Natalia and Olena will give a talk on contemporary Ukrainian and Russian photography on May 8th at 1.30pm

“Stasis” is a time anomaly, an artificial pause. It’s set inside an important landmark — enormously huge and beautiful Palace of Culture in a small mining town in eastern Ukraine. Designed in 1936, built after Second World War, it survived troubling 90’s after fall of Soviet Union and was partly renovated in 00’s. Artifacts of different eras are coexisting together. This story is not only about anachronism, now the past and present are mixed together just like social consciousness – 70 years of USSR and two decades of independence in corresponding percent ratio.

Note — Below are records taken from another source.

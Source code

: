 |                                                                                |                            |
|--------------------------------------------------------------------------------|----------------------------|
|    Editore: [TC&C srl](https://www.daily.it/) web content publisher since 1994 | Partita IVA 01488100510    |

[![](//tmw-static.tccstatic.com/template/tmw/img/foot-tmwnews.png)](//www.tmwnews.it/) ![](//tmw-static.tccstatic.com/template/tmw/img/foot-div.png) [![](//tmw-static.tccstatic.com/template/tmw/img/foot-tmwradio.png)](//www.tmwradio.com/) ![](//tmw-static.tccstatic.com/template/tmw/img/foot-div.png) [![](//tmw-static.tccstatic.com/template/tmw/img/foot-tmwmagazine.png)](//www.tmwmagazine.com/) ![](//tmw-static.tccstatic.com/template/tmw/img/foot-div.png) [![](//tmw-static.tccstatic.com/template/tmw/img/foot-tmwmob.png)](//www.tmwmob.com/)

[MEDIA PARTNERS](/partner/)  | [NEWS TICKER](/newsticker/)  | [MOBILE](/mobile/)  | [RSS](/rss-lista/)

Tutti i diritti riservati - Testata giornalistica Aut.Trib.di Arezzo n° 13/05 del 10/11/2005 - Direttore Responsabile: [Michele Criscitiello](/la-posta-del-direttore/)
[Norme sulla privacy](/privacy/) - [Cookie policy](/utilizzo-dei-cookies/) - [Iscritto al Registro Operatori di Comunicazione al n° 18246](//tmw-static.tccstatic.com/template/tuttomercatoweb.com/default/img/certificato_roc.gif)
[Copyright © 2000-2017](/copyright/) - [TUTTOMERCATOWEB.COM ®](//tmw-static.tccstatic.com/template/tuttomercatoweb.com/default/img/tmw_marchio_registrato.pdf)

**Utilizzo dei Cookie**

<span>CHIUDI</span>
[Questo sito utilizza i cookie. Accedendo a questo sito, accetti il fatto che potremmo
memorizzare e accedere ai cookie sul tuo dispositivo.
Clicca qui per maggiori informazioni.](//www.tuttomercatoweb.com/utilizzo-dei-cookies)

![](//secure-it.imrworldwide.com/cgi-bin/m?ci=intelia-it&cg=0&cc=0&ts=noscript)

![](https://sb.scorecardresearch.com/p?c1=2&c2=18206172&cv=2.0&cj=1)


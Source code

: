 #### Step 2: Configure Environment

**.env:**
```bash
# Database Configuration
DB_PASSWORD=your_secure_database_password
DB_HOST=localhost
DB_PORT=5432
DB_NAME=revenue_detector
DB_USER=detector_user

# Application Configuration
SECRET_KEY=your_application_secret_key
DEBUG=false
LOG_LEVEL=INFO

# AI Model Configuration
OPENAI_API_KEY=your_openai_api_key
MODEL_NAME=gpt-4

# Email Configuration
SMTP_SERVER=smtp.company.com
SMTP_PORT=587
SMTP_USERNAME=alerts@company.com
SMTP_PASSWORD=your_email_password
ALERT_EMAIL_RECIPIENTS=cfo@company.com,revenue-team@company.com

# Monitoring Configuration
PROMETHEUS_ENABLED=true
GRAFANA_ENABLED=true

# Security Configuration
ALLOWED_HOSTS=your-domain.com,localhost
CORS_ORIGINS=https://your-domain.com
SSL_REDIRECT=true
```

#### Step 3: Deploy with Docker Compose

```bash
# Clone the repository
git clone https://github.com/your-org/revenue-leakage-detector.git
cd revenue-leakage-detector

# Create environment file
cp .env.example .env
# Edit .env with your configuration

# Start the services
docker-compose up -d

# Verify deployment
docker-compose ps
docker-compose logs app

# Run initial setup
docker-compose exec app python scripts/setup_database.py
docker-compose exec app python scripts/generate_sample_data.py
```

“The Edge Effect”‘s imagery emerges at the contact points between people and the Moscow River. The edge effect rule in ecology says: sharp edges between ecosystems are seldom seen, but in transition zones, called ecotones, where environments are more contrasting, biodiversity is higher.
Moscow River’s waters inside the city limits don’t carry a lot of life; yet, its banks provide fertile ground for something else: new, unusual behavioural patterns and diverse cultural strata. The project takes audience through a journey along the edge of the water, reflecting on the way we behave encountering the unknowable.

Despite having different set of characters and subjects, both series share a clear depiction of powerful inertial gravity. Projected on today’s social landscape in Russia and Ukraine, they invite the audience to establish a closer contact with the transitional processes in both countries with close relations and shared history but slowly parting ways.